James Parker of the New York Times noted in his review of Under the Dome that the novel contains lines that are "stinkers", which made him feel "the clutch of sorrow." Regarding King's "pulp speed" output, James Parker noted: "We shouldn't be too squeamish about the odd half-baked simile or lapse into B-movie dialogue." The review in the New York Post states that Under the Dome "shares some of The Stands faults, like a left-field disaster [...] that works almost as a reverse deus ex machina, randomly wiping out half the cast. In both novels, the climactic "battle"—if you can really call it that—pales to the buildup. King is better at characters and situations than causes and reasons. But at least The Stand feels like a saga [...]. I won't reveal the secret of the Dome, except to say that the payoff is more Star Trek (original series) than epic." John Dugdale, in a review for The Sunday Times wrote: "King's inability to raise his game—to relinquish the methods of his more straightforward tales of the paranormal—prevents you taking his socio-political vision seriously.
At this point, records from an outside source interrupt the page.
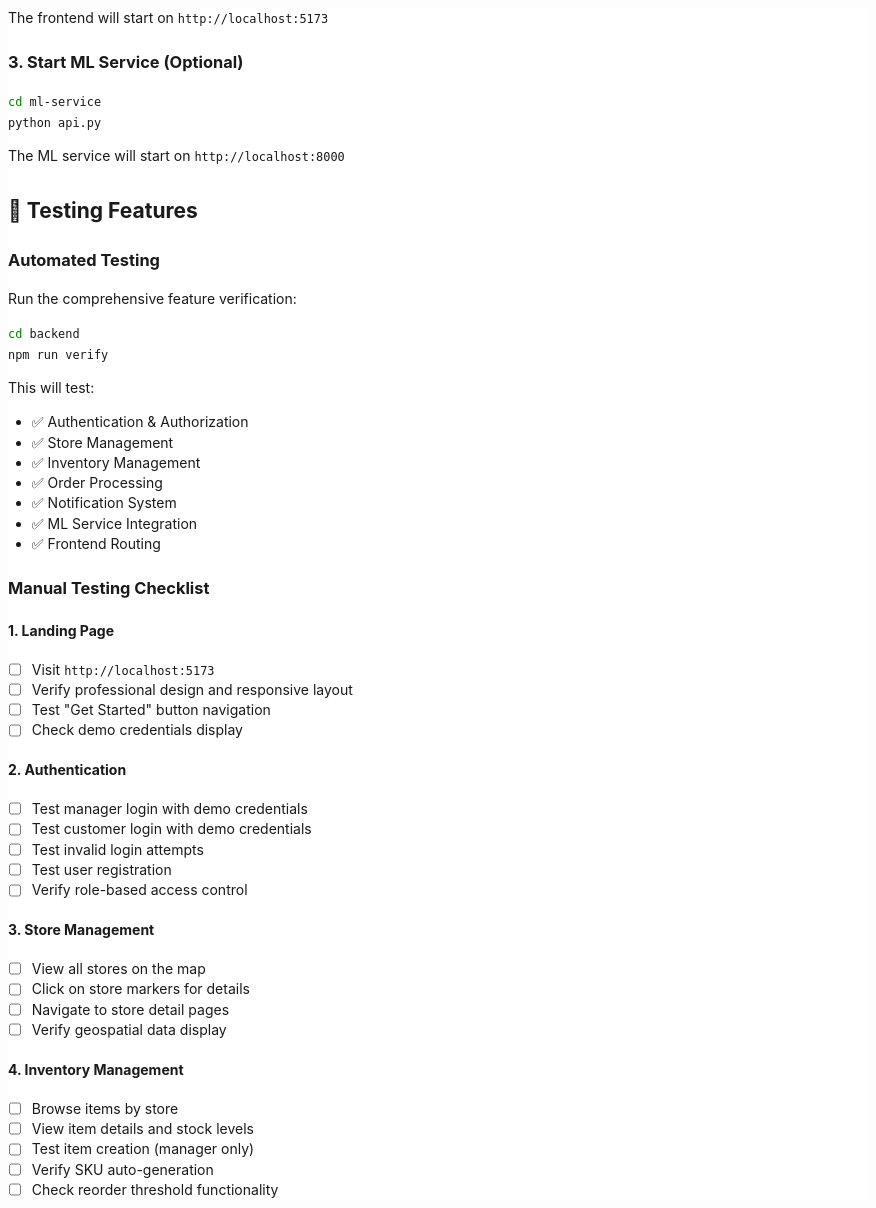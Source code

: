 The frontend will start on `http://localhost:5173`

### 3. Start ML Service (Optional)

```bash
cd ml-service
python api.py
```

The ML service will start on `http://localhost:8000`

## 🧪 Testing Features

### Automated Testing

Run the comprehensive feature verification:

```bash
cd backend
npm run verify
```

This will test:
- ✅ Authentication & Authorization
- ✅ Store Management
- ✅ Inventory Management
- ✅ Order Processing
- ✅ Notification System
- ✅ ML Service Integration
- ✅ Frontend Routing

### Manual Testing Checklist

#### 1. Landing Page
- [ ] Visit `http://localhost:5173`
- [ ] Verify professional design and responsive layout
- [ ] Test "Get Started" button navigation
- [ ] Check demo credentials display

#### 2. Authentication
- [ ] Test manager login with demo credentials
- [ ] Test customer login with demo credentials
- [ ] Test invalid login attempts
- [ ] Test user registration
- [ ] Verify role-based access control

#### 3. Store Management
- [ ] View all stores on the map
- [ ] Click on store markers for details
- [ ] Navigate to store detail pages
- [ ] Verify geospatial data display

#### 4. Inventory Management
- [ ] Browse items by store
- [ ] View item details and stock levels
- [ ] Test item creation (manager only)
- [ ] Verify SKU auto-generation
- [ ] Check reorder threshold functionality
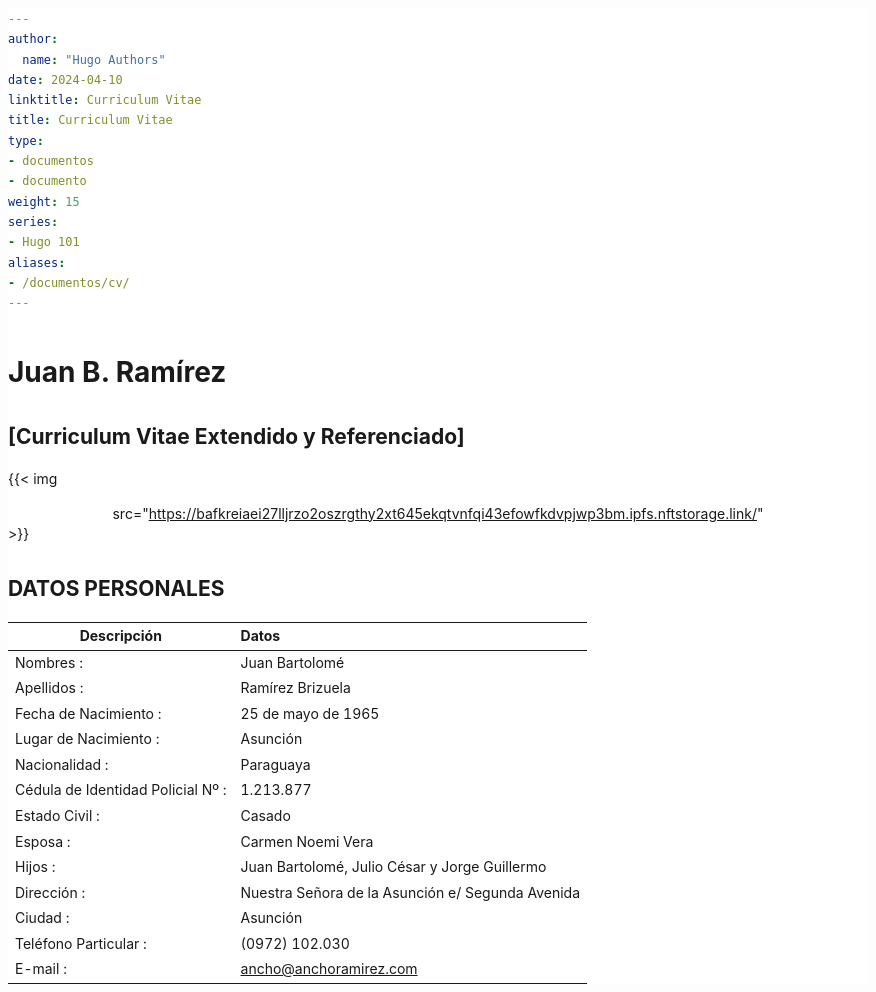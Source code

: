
 ```yaml
---
author:
  name: "Hugo Authors"
date: 2024-04-10
linktitle: Curriculum Vitae
title: Curriculum Vitae
type:
- documentos
- documento
weight: 15
series:
- Hugo 101
aliases:
- /documentos/cv/
---
```


# Juan B. Ramírez

## [Curriculum Vitae Extendido y Referenciado]



{{< img <center> src="https://bafkreiaei27lljrzo2oszrgthy2xt645ekqtvnfqi43efowfkdvpjwp3bm.ipfs.nftstorage.link/" </center> >}}



## DATOS PERSONALES
|Descripción| Datos|
| --- | :-- |
|Nombres :| Juan Bartolomé|
|Apellidos : |Ramírez Brizuela |
|Fecha de Nacimiento : |25 de mayo de 1965 |
|Lugar de Nacimiento : |Asunción |
|Nacionalidad : |Paraguaya |
|Cédula de Identidad Policial Nº : |1.213.877 |
|Estado Civil : |Casado |
|Esposa : |Carmen Noemi Vera |
|Hijos : |Juan Bartolomé, Julio César y Jorge Guillermo |
|Dirección : |Nuestra Señora de la Asunción e/ Segunda Avenida  |
|Ciudad : |Asunción  |
|Teléfono Particular : |(0972) 102.030  |
|E-mail :|ancho@anchoramirez.com |
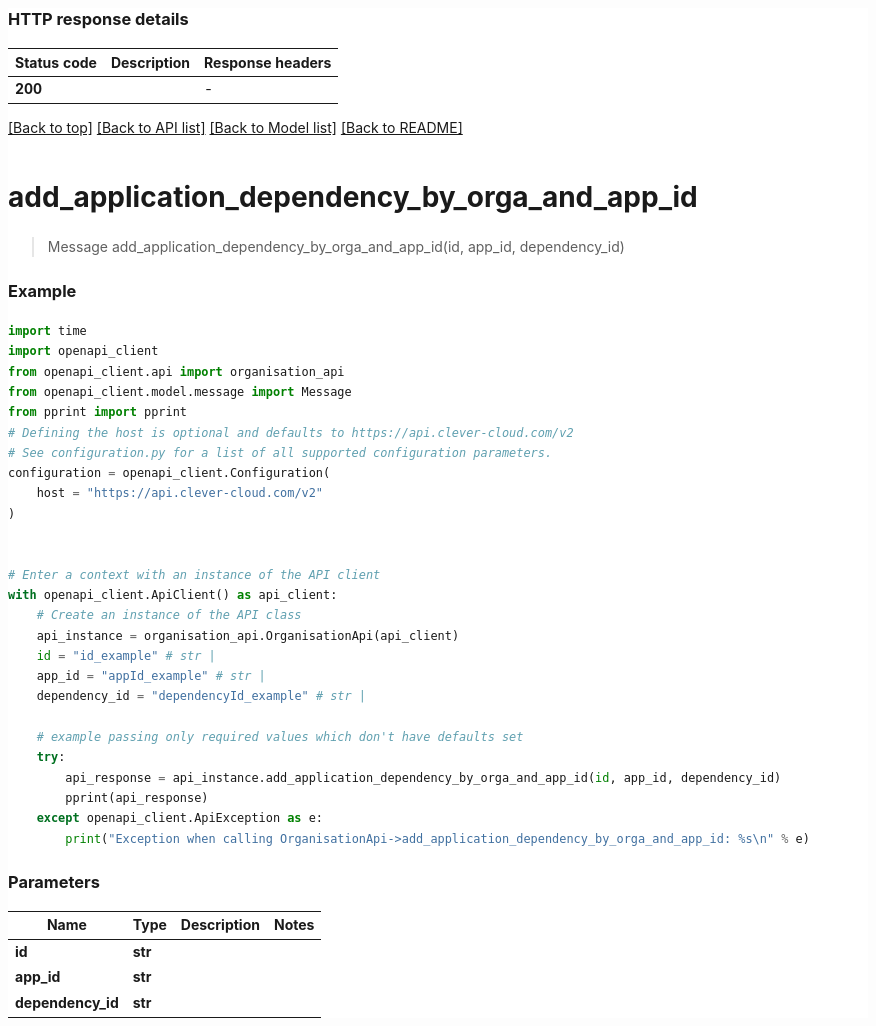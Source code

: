 
### HTTP response details
| Status code | Description | Response headers |
|-------------|-------------|------------------|
**200** |  |  -  |

[[Back to top]](#) [[Back to API list]](../README.md#documentation-for-api-endpoints) [[Back to Model list]](../README.md#documentation-for-models) [[Back to README]](../README.md)

# **add_application_dependency_by_orga_and_app_id**
> Message add_application_dependency_by_orga_and_app_id(id, app_id, dependency_id)



### Example

```python
import time
import openapi_client
from openapi_client.api import organisation_api
from openapi_client.model.message import Message
from pprint import pprint
# Defining the host is optional and defaults to https://api.clever-cloud.com/v2
# See configuration.py for a list of all supported configuration parameters.
configuration = openapi_client.Configuration(
    host = "https://api.clever-cloud.com/v2"
)


# Enter a context with an instance of the API client
with openapi_client.ApiClient() as api_client:
    # Create an instance of the API class
    api_instance = organisation_api.OrganisationApi(api_client)
    id = "id_example" # str | 
    app_id = "appId_example" # str | 
    dependency_id = "dependencyId_example" # str | 

    # example passing only required values which don't have defaults set
    try:
        api_response = api_instance.add_application_dependency_by_orga_and_app_id(id, app_id, dependency_id)
        pprint(api_response)
    except openapi_client.ApiException as e:
        print("Exception when calling OrganisationApi->add_application_dependency_by_orga_and_app_id: %s\n" % e)
```


### Parameters

Name | Type | Description  | Notes
------------- | ------------- | ------------- | -------------
 **id** | **str**|  |
 **app_id** | **str**|  |
 **dependency_id** | **str**|  |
The simple division of characters into goodies and baddies, the use of magic, the homespun style, the sentimental ending, the vital role played by a dog in defeating the forces of evil—all of these belong in fiction for older children, not the grown-up novels he's bent on emulating."

==Television adaptation==

Shortly after the release of the book, it was announced that Steven Spielberg's DreamWorks Television would be developing a cable miniseries based on the novel. Spielberg and King were announced as executive producers. Brian K. Vaughan was hired to adapt the book. Vaughan wrote the first episode, which was directed by Niels Arden Oplev. It premiered on June 24, 2013, and was an instant success for CBS; the premiere in June 2013 broke the record as the most-watched summer drama premiere on any television network since 1992, with the "Pilot" episode reaching over 13 million views. The show ran for three seasons and concluded on September 10, 2015.